With their playoff hopes flagging and the potential for selling at the trade deadline looming, the Cubs have longed for more production out of the top of their lineup.
Ian Happ’s home run Monday looked like a glimmer of hope after a monthslong power outage, and Seiya Suzuki’s four-hit outburst Tuesday looked and felt like a breakthrough. And pressed into shortstop duty by an injury to Dansby Swanson, Nico Hoerner’s three-hit night at the end of Tuesday’s rout was something manager David Ross hoped could carry over.
So for the first seven innings of Wednesday night’s 8-3 win over the Nationals, top-of-the-order heroics came from … leadoff man Mike Tauchman?
On a quiet night early for hitters on both sides, Tauchman followed a leadoff, opposite-field home run off former Cub Trevor Williams in the first with a pair of RBI doubles, in the fourth and seventh.

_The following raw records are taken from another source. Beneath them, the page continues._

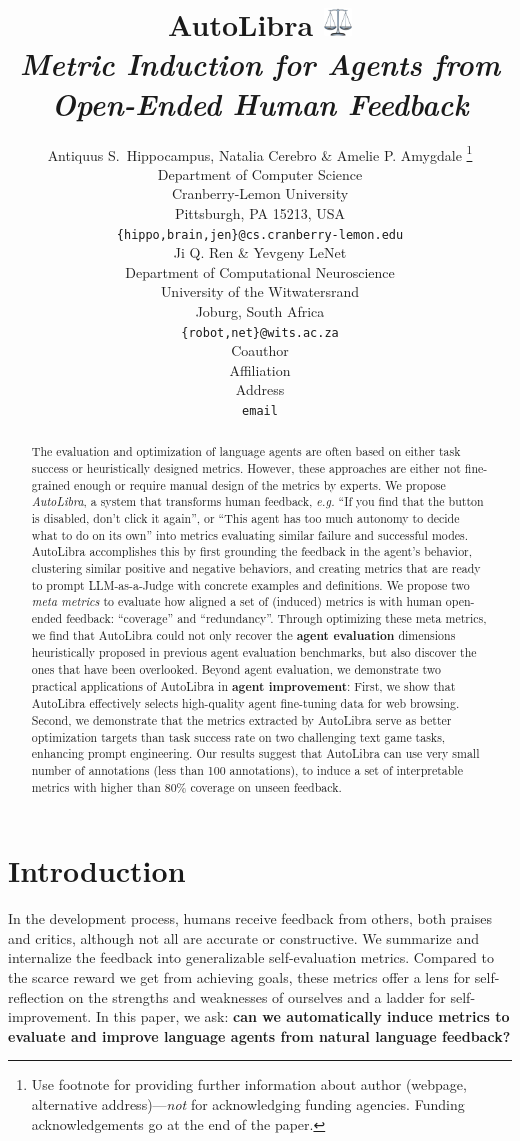 \documentclass{article} %
\title{AutoLibra \protect\includegraphics[height=1em]{figs/scale.png} \\ \textit{Metric Induction for Agents from Open-Ended Human Feedback}}
\author{Antiquus S.~Hippocampus, Natalia Cerebro \& Amelie P. Amygdale \thanks{ Use footnote for providing further information
about author (webpage, alternative address)---\emph{not} for acknowledging
funding agencies.  Funding acknowledgements go at the end of the paper.} \\
Department of Computer Science\\
Cranberry-Lemon University\\
Pittsburgh, PA 15213, USA \\
\texttt{\{hippo,brain,jen\}@cs.cranberry-lemon.edu} \\
\And
Ji Q. Ren \& Yevgeny LeNet \\
Department of Computational Neuroscience \\
University of the Witwatersrand \\
Joburg, South Africa \\
\texttt{\{robot,net\}@wits.ac.za} \\
\AND
Coauthor \\
Affiliation \\
Address \\
\texttt{email}
}
\begin{document}
\ifcolmsubmission
\linenumbers
\fi

\maketitle

\begin{abstract}
The evaluation and optimization of language agents are often based on either
task success or heuristically designed metrics.
However, these approaches are either not fine-grained enough or require 
manual design of the metrics by experts.
We propose \emph{AutoLibra},
a system that transforms human feedback, 
\emph{e.g.} ``\textsf{If you find that the button is disabled, don't click it again}'',
or ``\textsf{This agent has too much autonomy to decide what to do on its own}''
into metrics evaluating similar failure and successful modes.
AutoLibra accomplishes this by first grounding the feedback in the agent's behavior,
clustering similar positive and negative behaviors,
and creating metrics that are ready to prompt LLM-as-a-Judge with
concrete examples and definitions. 
We propose two \emph{meta metrics} to evaluate how aligned a set of (induced) metrics
is with human open-ended feedback: ``coverage'' and ``redundancy''.
Through optimizing these meta metrics, we find that AutoLibra could
not only recover the \textbf{agent evaluation} dimensions heuristically proposed
in previous agent evaluation benchmarks, but also discover the ones that have been overlooked.
Beyond agent evaluation, we demonstrate two practical applications of
AutoLibra in \textbf{agent improvement}:
First, we show that AutoLibra effectively selects high-quality agent fine-tuning data
for web browsing. Second, we demonstrate that the metrics extracted by AutoLibra serve
as better optimization targets than task success rate on two challenging text game tasks,
enhancing prompt engineering.
Our results suggest that AutoLibra can use very small number of annotations (less than 100 annotations), 
to induce a set of interpretable metrics with higher than 80\% coverage on unseen feedback.
\end{abstract}

\section{Introduction}
In the development process, humans receive feedback from others,
both praises and critics, although not all are accurate or constructive.
We summarize and internalize the feedback into
generalizable self-evaluation metrics. Compared to the scarce reward
we get from achieving goals, these metrics offer a lens for self-reflection on the
strengths and weaknesses of ourselves and a ladder for self-improvement.
In this paper, we ask:
\textbf{can we automatically induce metrics to evaluate and improve language agents from natural language feedback?} 
\end{document}

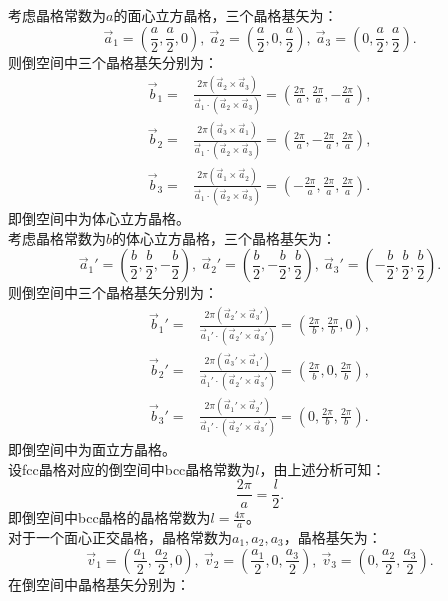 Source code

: \documentclass[reqno,a4paper,12pt]{amsart}
\begin{document}
\begin{tcolorbox}[breakable, colback = black!5!white, colframe = black]
考虑晶格常数为$a$的面心立方晶格，三个晶格基矢为：
\[
	\vec{a}_1 = \left( \frac{a}{2}, \frac{a}{2}, 0 \right), ~ \vec{a}_2 = \left( \frac{a}{2}, 0, \frac{a}{2} \right), ~ \vec{a}_3 = \left( 0, \frac{a}{2}, \frac{a}{2} \right).
\]
则倒空间中三个晶格基矢分别为：
\begin{align*}
	\vec{b}_1 =& \frac{2\pi (\vec{a}_2 \times \vec{a}_3)}{\vec{a}_1\cdot (\vec{a}_2\times\vec{a}_3)} = \left( \frac{2\pi}{a}, \frac{2\pi}{a}, -\frac{2\pi}{a} \right), \\
	\vec{b}_2 =& \frac{2\pi (\vec{a}_3 \times \vec{a}_1)}{\vec{a}_1\cdot (\vec{a}_2\times\vec{a}_3)} = \left( \frac{2\pi}{a}, -\frac{2\pi}{a}, \frac{2\pi}{a} \right), \\
	\vec{b}_3 =& \frac{2\pi (\vec{a}_1 \times \vec{a}_2)}{\vec{a}_1\cdot (\vec{a}_2\times\vec{a}_3)} = \left( -\frac{2\pi}{a}, \frac{2\pi}{a}, \frac{2\pi}{a} \right). 
\end{align*}
即倒空间中为体心立方晶格。 \\
考虑晶格常数为$b$的体心立方晶格，三个晶格基矢为：
\[
	\vec{a}_1' = \left( \frac{b}{2}, \frac{b}{2}, -\frac{b}{2} \right), ~ \vec{a}_2' = \left( \frac{b}{2}, -\frac{b}{2}, \frac{b}{2} \right), ~ \vec{a}_3' = \left( -\frac{b}{2}, \frac{b}{2}, \frac{b}{2} \right).
\]
则倒空间中三个晶格基矢分别为：
\begin{align*}
	\vec{b}_1' =& \frac{2\pi (\vec{a}_2' \times \vec{a}_3')}{\vec{a}_1'\cdot (\vec{a}_2'\times\vec{a}_3')} = \left( \frac{2\pi}{b}, \frac{2\pi}{b}, 0 \right), \\
	\vec{b}_2' =& \frac{2\pi (\vec{a}_3' \times \vec{a}_1')}{\vec{a}_1'\cdot (\vec{a}_2'\times\vec{a}_3')} = \left( \frac{2\pi}{b}, 0, \frac{2\pi}{b} \right), \\
	\vec{b}_3' =& \frac{2\pi (\vec{a}_1' \times \vec{a}_2')}{\vec{a}_1'\cdot (\vec{a}_2'\times\vec{a}_3')} = \left( 0, \frac{2\pi}{b}, \frac{2\pi}{b} \right). 
\end{align*}
即倒空间中为面立方晶格。 \\
设fcc晶格对应的倒空间中bcc晶格常数为$l$，由上述分析可知：
\[
	\frac{2\pi}{a} = \frac{l}{2}.
\]
即倒空间中bcc晶格的晶格常数为$l = \frac{4\pi}{a}$。 \\
对于一个面心正交晶格，晶格常数为$a_1, a_2, a_3$，晶格基矢为：
\[
	\vec{v}_1 = \left( \frac{a_1}{2}, \frac{a_2}{2}, 0 \right), ~ \vec{v}_2 = \left( \frac{a_1}{2}, 0, \frac{a_3}{2} \right), ~ \vec{v}_3 = \left( 0, \frac{a_2}{2}, \frac{a_3}{2} \right).
\]
在倒空间中晶格基矢分别为：

\end{tcolorbox}
\end{document}
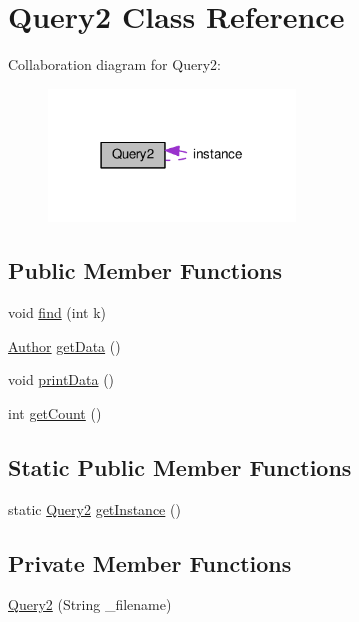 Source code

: \hypertarget{classQuery2}{}\section{Query2 Class Reference}
\label{classQuery2}


Collaboration diagram for Query2\+:\nopagebreak
\begin{figure}[H]
\begin{center}
\leavevmode
\includegraphics[width=186pt]{classQuery2__coll__graph}
\end{center}
\end{figure}
\subsection*{Public Member Functions}
\begin{DoxyCompactItemize}
\item 
void \hyperlink{classQuery2_ab5f9fd59b15dcdef599faec26ae49424}{find} (int k)
\item 
\hyperlink{classAuthor}{Author} \hyperlink{classQuery2_a70190cc13fb74f6bf00ce1347a8b8946}{get\+Data} ()
\item 
void \hyperlink{classQuery2_ae1f51e2c333e090fcd07a573a2ba7b10}{print\+Data} ()
\item 
int \hyperlink{classQuery2_afc9171c552d575feafb5e5f4b3a6cc19}{get\+Count} ()
\end{DoxyCompactItemize}
\subsection*{Static Public Member Functions}
\begin{DoxyCompactItemize}
\item 
static \hyperlink{classQuery2}{Query2} \hyperlink{classQuery2_a0a1270d32e0b8ac467ad09f546e0c3ee}{get\+Instance} ()
\end{DoxyCompactItemize}
\subsection*{Private Member Functions}
\begin{DoxyCompactItemize}
\item 
\hyperlink{classQuery2_ad2ab065a532d46e6a40c16fff5041a52}{Query2} (String \+\_\+filename)
\end{DoxyCompactItemize}
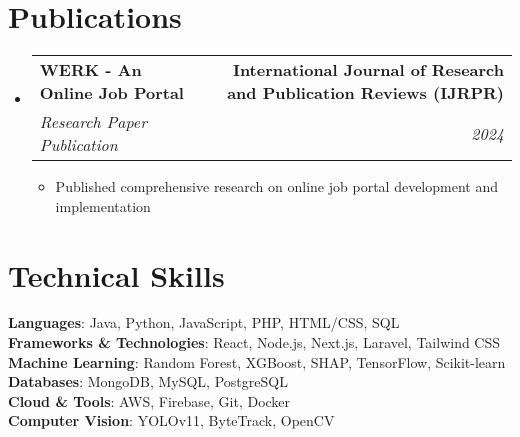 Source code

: \documentclass[letterpaper,11pt]{article}
\makeatletter
\newcommand{\resumeItem}[1]{
  \item\small{
    {#1 \vspace{-2pt}}
  }
}
\newcommand{\resumeSubheading}[4]{
  \vspace{-2pt}\item
    \begin{tabular*}{1.0\textwidth}[t]{l@{\extracolsep{\fill}}r}
      \textbf{#1} & \textbf{\small #2} \\
      \textit{\small#3} & \textit{\small #4} \\
    \end{tabular*}\vspace{-7pt}
}
\newcommand{\resumeSubHeadingListStart}{\begin{itemize}[leftmargin=0.0in, label={}]}
\newcommand{\resumeSubHeadingListEnd}{\end{itemize}}
\newcommand{\resumeItemListStart}{\begin{itemize}}
\newcommand{\resumeItemListEnd}{\end{itemize}\vspace{-5pt}}
\makeatother
\begin{document}
\section{Publications}
    \resumeSubHeadingListStart
      \resumeSubheading
        {WERK - An Online Job Portal}{International Journal of Research and Publication Reviews (IJRPR)}
        {Research Paper Publication}{2024}
        \resumeItemListStart
          \resumeItem{Published comprehensive research on online job portal development and implementation}
        \resumeItemListEnd
    \resumeSubHeadingListEnd

\section{Technical Skills}
 \begin{itemize}[leftmargin=0.15in, label={}]
    \small{\item{
     \textbf{Languages}{: Java, Python, JavaScript, PHP, HTML/CSS, SQL} \\
     \textbf{Frameworks \& Technologies}{: React, Node.js, Next.js, Laravel, Tailwind CSS} \\
     \textbf{Machine Learning}{: Random Forest, XGBoost, SHAP, TensorFlow, Scikit-learn} \\
     \textbf{Databases}{: MongoDB, MySQL, PostgreSQL} \\
     \textbf{Cloud \& Tools}{: AWS, Firebase, Git, Docker} \\
     \textbf{Computer Vision}{: YOLOv11, ByteTrack, OpenCV}
    }}
 \end{itemize}
 \vspace{-16pt}
\end{document}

Three extra-base hits in a single game is a career first for Tauchman and a welcome rescue for a Cubs offense that entered Wednesday 23rd in MLB in slugging for the month of July.
“Since he’s been here in that leadoff spot, that’s been the best version of our offense,” Ross said.
Playing for his fourth major-league team at 32 years old, the left-handed Tauchman has been a sound option at leadoff against right-handed pitching for his judicious batting eye and on-base ability (.371 OBP). But the Palatine native also entered Wednesday with a .372 slugging percentage in 303 career games, signaling his likely contributions are setting up others for RBI opportunities. But career-best nights have a way of boosting career numbers.
“I just try to get on base, swing at a good pitch — there’s a lot of complicated stuff at times, but it boils down to that,” Tauchman said. “There are guys that are run scorers, there’s guys that are run producers and the guys that do both are the best players in the game. Good lineups have both.”
As it turned out, Tauchman setting the table keyed up the most memorable moment after all. After Yan Gomes’ pinch-hit sacrifice fly broke a 3-3 tie in the eighth, Tauchman walked to reload the bases with two outs — his fourth time on base for the night — setting up Hoerner to break his 20-game homerless streak emphatically.
Greeting Nationals reliever Cory Abbott by ripping a 1-1 fastball into the left-field bleachers, Hoerner put the game out of reach with his first career grand slam. After an easy top of the ninth, Gomes’ fly ball proved to be the game-winner, but Hoerner saved reliever Adbert Alzolay from back-to-back nights of work ahead of four games against the Cardinals.
“Driving the ball to pull-side especially,” Ross said of encouraging signs from Hoerner. “Getting the barrel of the bat out front in an even count was really nice for him.”
“You really have no clue when he is struggling,” said starter Kyle Hendricks, who spun six innings of one-run ball. “You think he has a chance of getting a hit every time he’s up there. To come through like that in a huge moment, that’s what he does for us. He’s one of the best players on our team.”
As a crucial cog at the top of the Cubs order, Hoerner emerging from the .175/.235/.222 start to July he had entering Wednesday would be a shot of life to a clubhouse set up on staying in the NL Central race. But with the Brewers leading the division by 7½ games, Hendricks has to at least ponder the possibility of next month’s trade deadline marking the end of his time with the Cubs in his 10th season.
“We all know where we’re at and we know the situation,” Hendricks said. “After the last year that I had with the injury and stuff, I’m just really soaking in just playing the game right now. Wherever that happens to be, I think everybody knows, obviously I really hope it’s still here.”